- [About this exercise] Work out how many lines below contain "drill". Provide only the figure.

======== Exercise data

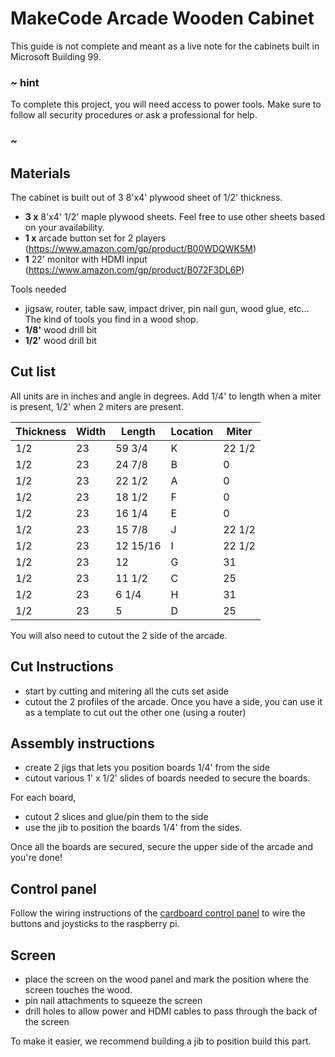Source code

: # MakeCode Arcade Wooden Cabinet

This guide is not complete and meant as a live note for the cabinets built in Microsoft Building 99.

### ~ hint

To complete this project, you will need access to power tools. 
Make sure to follow all security procedures or
ask a professional for help.

### ~

## Materials

The cabinet is built out of 3 8'x4' plywood sheet of 1/2' thickness. 

* **3 x** 8'x4' 1/2' maple plywood sheets. Feel free to use other sheets based on your availability. 
* **1 x** arcade button set for 2 players (https://www.amazon.com/gp/product/B00WDQWK5M)
* **1** 22' monitor with HDMI input (https://www.amazon.com/gp/product/B072F3DL6P)

Tools needed

* jigsaw, router, table saw, impact driver, pin nail gun, wood glue, etc... The kind of tools you find in a wood shop.
* **1/8'** wood drill bit
* **1/2'** wood drill bit

## Cut list

All units are in inches and angle in degrees. Add 1/4' to length when a miter is present, 1/2' when 2 miters are present.

| Thickness | Width | Length   | Location | Miter
| --------- | ----- | -------- | -------- | -------
| 1/2       | 23    | 59 3/4   | K        | 22 1/2
| 1/2       | 23    | 24 7/8   | B        | 0
| 1/2       | 23    | 22 1/2   | A        | 0
| 1/2       | 23    | 18 1/2   | F        | 0
| 1/2       | 23    | 16 1/4   | E        | 0
| 1/2       | 23    | 15 7/8   | J        | 22 1/2
| 1/2       | 23    | 12 15/16 | I        | 22 1/2
| 1/2       | 23    | 12       | G        | 31
| 1/2       | 23    | 11 1/2   | C        | 25
| 1/2       | 23    | 6 1/4    | H        | 31
| 1/2       | 23    | 5        | D        | 25

You will also need to cutout the 2 side of the arcade.

## Cut Instructions

* start by cutting and mitering all the cuts set aside
* cutout the 2 profiles of the arcade. Once you have a side, you can use it as a template to cut out the other one (using a router)

## Assembly instructions

* create 2 jigs that lets you position boards 1/4' from the side
* cutout various 1' x 1/2' slides of boards needed to secure the boards.

For each board, 

* cutout 2 slices and glue/pin them to the side
* use the jib to position the boards 1/4' from the sides.

Once all the boards are secured, secure the upper side of the arcade and you're done!

## Control panel

Follow the wiring instructions of the [cardboard control panel](/hardware/raspberry-pi/cardboard-control-panel) to wire the buttons and joysticks to the raspberry pi.

## Screen

* place the screen on the wood panel and mark the position where the screen touches the wood.
* pin nail attachments to squeeze the screen
* drill holes to allow power and HDMI cables to pass through the back of the screen

To make it easier, we recommend building a jib to position build this part.
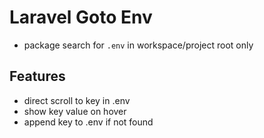 # Laravel Goto Env

- package search for `.env` in workspace/project root only

## Features

- direct scroll to key in .env
- show key value on hover
- append key to .env if not found

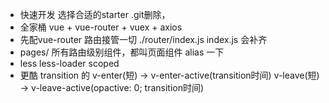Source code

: - 快速开发
  选择合适的starter
  .git删除， 
- 全家桶
  vue + vue-router + vuex + axios
- 先配vue-router 路由接管一切
   ./router/index.js index.js 会补齐
- pages/
  所有路由级别组件，都叫页面组件
  alias 一下
- less less-loader
  scoped
- 更酷
  transition 的 v-enter(短) -> v-enter-active(transition时间)
  v-leave(短) -> v-leave-active(opactive: 0; transition时间)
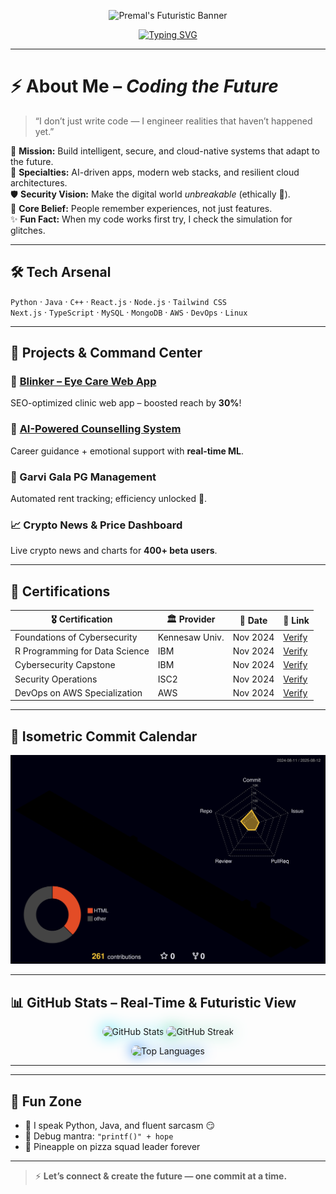 <!-- Futuristic Banner -->
<p align="center">
  <img src="https://capsule-render.vercel.app/api?type=waving&color=0:00FFF7,100:0055FF&height=250&section=header&text=Premal%20Ariwala&fontSize=60&fontColor=ffffff&animation=fadeIn" alt="Premal's Futuristic Banner"/>
</p>

<!-- Typing Intro Animation -->
<p align="center">
  <a href="https://git.io/typing-svg">
    <img src="https://readme-typing-svg.herokuapp.com?size=28&duration=4000&color=00FFF7&center=true&vCenter=true&width=850&lines=Hey+there+👋,+I'm+Premal+Ariwala!;Full-stack+Dev+⚡+Cybersecurity+Explorer;Cloud+%26+AI+Builder+☁🤖;Turning+Coffee+into+Code+%E2%98%95💻" alt="Typing SVG" />
  </a>
</p>

---

# ⚡ About Me – *Coding the Future*

> “I don’t just write code — I engineer realities that haven’t happened yet.”

🚀 **Mission:** Build intelligent, secure, and cloud-native systems that adapt to the future.  
🤖 **Specialties:** AI-driven apps, modern web stacks, and resilient cloud architectures.  
🛡️ **Security Vision:** Make the digital world *unbreakable* (ethically 🔐).  
🎯 **Core Belief:** People remember experiences, not just features.  
✨ **Fun Fact:** When my code works first try, I check the simulation for glitches.

---

## 🛠 Tech Arsenal

`Python` · `Java` · `C++` · `React.js` · `Node.js` · `Tailwind CSS`  
`Next.js` · `TypeScript` · `MySQL` · `MongoDB` · `AWS` · `DevOps` · `Linux`

---

## 🚀 Projects & Command Center

### 🩵 [Blinker – Eye Care Web App](https://blinkers.co.in)
SEO-optimized clinic web app – boosted reach by **30%**!

### 🤖 [AI-Powered Counselling System](https://github.com/counselling)
Career guidance + emotional support with **real-time ML**.

### 🏢 Garvi Gala PG Management
Automated rent tracking; efficiency unlocked 🚀.

### 📈 Crypto News & Price Dashboard
Live crypto news and charts for **400+ beta users**.

---

## 📜 Certifications

| 🎖 Certification               | 🏛 Provider        | 📅 Date   | 🔗 Link |
|-------------------------------|-------------------|-----------|---------|
| Foundations of Cybersecurity   | Kennesaw Univ.    | Nov 2024  | [Verify](https://coursera.org/verify/F7NMYB6B6Z63) |
| R Programming for Data Science | IBM               | Nov 2024  | [Verify](https://coursera.org/verify/7OTTS8FQ2VB7) |
| Cybersecurity Capstone         | IBM               | Nov 2024  | [Verify](https://coursera.org/verify/7DHB8AGGIC6P) |
| Security Operations            | ISC2              | Nov 2024  | [Verify](https://coursera.org/verify/5KALFQJQKPQC) |
| DevOps on AWS Specialization   | AWS               | Nov 2024  | [Verify](https://coursera.org/verify/I86AALNHGZW5) |

---

## 📅 Isometric Commit Calendar

<p align="center">
  <img src="./profile-3d-contrib/profile-night-rainbow.svg" alt="3D GitHub Isometric Calendar" />
</p>


---



## 📊 GitHub Stats – Real-Time & Futuristic View

<p align="center">
  <!-- Neon glow effects for a modern, techy look -->
  <img alt="GitHub Stats" src="https://github-readme-stats.vercel.app/api?username=Premal-hub&show_icons=true&theme=react&hide_border=true&cache_seconds=180" width="48%" style="border-radius: 12px; filter: drop-shadow(0 0 12px #00d9f7);" />

  <img alt="GitHub Streak" src="https://github-readme-streak-stats-eight.vercel.app?user=Premal-hub&theme=neon-dark&hide_border=true" width="48%" style="border-radius:12px; filter:drop-shadow(0 0 12px #20c997);" />

</p>

<p align="center">
  <img alt="Top Languages" src="https://github-readme-stats.vercel.app/api/top-langs/?username=Premal-hub&layout=compact&theme=react&hide_border=true&cache_seconds=180" width="30%" style="border-radius: 12px; filter: drop-shadow(0 0 10px #0070f3);" />
</p>

---





---

## 🎉 Fun Zone

- 🐧 I speak Python, Java, and fluent sarcasm 😏
- 🚀 Debug mantra: `"printf()" + hope`
- 🍍 Pineapple on pizza squad leader forever

---

> ⚡ **Let’s connect & create the future — one commit at a time.**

================

- [Response box] 3